• Try it:
Please count the lines in the entries below that include the word "image", and give only the number.

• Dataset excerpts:
........
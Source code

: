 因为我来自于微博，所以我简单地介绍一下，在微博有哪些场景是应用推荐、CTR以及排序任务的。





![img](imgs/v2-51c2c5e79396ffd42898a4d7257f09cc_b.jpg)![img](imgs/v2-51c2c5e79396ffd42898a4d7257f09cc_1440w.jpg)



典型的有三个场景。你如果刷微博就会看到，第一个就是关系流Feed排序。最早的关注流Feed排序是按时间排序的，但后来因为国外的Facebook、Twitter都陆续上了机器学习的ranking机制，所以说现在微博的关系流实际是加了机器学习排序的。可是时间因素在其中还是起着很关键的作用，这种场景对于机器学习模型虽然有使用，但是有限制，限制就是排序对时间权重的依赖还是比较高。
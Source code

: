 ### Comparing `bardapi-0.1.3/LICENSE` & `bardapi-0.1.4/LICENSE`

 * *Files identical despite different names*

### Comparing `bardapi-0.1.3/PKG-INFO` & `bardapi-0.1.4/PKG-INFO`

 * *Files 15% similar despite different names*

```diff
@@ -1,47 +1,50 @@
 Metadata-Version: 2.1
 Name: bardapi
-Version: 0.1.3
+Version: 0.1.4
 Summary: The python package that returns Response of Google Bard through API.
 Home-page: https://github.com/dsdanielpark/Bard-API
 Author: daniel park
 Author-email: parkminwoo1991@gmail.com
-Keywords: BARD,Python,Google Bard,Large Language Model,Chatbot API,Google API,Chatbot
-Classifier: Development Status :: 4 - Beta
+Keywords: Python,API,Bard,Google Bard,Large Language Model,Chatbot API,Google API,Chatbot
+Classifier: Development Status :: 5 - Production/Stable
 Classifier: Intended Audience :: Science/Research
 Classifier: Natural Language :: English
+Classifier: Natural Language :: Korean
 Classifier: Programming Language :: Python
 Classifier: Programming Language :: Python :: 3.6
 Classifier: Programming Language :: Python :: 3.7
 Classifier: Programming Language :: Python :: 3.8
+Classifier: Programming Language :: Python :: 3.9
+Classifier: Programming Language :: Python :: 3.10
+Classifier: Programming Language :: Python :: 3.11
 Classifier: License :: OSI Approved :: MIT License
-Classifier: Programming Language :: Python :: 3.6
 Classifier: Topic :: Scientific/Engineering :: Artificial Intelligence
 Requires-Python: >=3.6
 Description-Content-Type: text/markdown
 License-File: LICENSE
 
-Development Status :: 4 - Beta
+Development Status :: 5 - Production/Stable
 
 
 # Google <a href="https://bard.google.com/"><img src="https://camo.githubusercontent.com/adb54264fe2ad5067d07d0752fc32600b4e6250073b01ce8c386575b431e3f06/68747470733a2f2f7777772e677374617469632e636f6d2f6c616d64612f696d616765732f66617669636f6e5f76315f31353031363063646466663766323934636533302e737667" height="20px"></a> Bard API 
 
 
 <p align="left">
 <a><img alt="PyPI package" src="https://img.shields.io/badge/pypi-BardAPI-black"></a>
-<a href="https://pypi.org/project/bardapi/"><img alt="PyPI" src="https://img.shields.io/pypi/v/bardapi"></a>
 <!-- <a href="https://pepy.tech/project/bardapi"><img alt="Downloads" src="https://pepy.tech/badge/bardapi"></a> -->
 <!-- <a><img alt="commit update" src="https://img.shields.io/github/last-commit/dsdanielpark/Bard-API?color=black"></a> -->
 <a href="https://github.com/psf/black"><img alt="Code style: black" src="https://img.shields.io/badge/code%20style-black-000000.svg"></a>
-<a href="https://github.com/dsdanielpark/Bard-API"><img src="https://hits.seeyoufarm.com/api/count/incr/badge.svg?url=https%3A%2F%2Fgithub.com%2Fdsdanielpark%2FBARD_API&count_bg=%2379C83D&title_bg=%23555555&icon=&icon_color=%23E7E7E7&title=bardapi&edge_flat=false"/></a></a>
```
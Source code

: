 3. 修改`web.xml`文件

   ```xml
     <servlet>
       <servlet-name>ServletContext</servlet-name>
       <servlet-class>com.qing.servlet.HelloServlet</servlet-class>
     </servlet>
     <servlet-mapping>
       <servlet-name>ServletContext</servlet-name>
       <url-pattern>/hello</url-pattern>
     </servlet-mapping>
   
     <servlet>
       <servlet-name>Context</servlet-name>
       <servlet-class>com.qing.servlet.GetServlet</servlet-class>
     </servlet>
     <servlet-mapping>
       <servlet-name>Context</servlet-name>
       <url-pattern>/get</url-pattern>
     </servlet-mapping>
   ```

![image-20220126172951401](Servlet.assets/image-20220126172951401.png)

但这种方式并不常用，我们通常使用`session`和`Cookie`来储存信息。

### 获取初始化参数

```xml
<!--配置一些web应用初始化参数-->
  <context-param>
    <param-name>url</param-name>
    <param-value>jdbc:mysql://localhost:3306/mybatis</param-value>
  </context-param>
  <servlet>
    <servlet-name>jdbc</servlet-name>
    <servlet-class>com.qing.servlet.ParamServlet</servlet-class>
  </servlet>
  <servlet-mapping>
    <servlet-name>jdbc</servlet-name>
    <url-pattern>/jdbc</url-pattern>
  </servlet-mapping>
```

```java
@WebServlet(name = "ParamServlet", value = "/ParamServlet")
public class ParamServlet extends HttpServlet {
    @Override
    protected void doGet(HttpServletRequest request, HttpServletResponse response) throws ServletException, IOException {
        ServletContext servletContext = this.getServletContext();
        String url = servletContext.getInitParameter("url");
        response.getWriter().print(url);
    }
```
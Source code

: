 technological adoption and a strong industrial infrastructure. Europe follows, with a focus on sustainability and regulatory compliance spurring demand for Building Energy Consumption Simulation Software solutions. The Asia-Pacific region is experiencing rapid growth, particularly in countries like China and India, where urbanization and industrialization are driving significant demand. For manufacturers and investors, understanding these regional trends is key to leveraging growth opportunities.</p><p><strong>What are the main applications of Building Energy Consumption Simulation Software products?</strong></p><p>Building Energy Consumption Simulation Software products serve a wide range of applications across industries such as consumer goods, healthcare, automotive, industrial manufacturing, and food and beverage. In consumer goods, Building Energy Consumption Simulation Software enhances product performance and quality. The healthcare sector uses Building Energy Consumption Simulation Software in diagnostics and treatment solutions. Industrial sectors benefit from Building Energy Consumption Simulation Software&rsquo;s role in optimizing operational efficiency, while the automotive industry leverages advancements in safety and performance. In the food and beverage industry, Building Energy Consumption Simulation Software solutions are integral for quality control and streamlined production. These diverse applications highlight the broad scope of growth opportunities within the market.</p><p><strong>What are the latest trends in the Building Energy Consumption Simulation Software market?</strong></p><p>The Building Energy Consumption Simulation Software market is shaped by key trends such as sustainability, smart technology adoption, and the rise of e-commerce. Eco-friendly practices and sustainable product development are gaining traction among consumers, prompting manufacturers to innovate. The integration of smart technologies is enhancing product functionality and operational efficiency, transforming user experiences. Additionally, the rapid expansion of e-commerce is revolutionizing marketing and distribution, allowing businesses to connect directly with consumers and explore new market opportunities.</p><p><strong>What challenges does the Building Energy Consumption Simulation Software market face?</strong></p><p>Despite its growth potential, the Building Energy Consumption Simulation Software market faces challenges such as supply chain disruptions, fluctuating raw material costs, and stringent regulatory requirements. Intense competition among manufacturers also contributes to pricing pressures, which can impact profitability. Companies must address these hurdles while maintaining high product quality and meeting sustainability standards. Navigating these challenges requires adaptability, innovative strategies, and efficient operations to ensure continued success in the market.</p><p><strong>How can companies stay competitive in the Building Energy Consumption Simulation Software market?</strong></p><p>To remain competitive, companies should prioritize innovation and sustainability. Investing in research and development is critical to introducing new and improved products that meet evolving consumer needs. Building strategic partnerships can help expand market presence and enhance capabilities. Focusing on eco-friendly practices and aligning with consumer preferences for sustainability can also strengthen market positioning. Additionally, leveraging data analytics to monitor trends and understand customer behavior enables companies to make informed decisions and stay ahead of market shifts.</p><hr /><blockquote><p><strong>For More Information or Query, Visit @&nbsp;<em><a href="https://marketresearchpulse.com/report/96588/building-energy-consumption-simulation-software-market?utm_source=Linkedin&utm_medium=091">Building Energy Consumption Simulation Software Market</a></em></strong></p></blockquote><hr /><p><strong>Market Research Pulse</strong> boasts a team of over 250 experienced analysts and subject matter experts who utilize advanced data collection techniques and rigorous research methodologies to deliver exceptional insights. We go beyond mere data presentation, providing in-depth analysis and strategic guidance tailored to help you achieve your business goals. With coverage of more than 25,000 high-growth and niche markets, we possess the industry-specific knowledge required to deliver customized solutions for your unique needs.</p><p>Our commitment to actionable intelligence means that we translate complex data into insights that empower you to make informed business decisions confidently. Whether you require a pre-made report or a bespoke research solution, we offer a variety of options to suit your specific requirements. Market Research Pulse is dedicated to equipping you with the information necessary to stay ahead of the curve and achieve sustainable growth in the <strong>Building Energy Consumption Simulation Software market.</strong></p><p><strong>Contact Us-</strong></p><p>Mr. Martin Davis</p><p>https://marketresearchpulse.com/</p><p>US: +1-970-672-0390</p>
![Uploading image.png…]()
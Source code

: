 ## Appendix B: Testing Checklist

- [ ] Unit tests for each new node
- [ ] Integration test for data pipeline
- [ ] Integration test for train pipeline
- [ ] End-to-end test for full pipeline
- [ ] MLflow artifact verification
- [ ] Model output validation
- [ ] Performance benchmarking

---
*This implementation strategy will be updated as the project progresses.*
........
• Output of the task:
2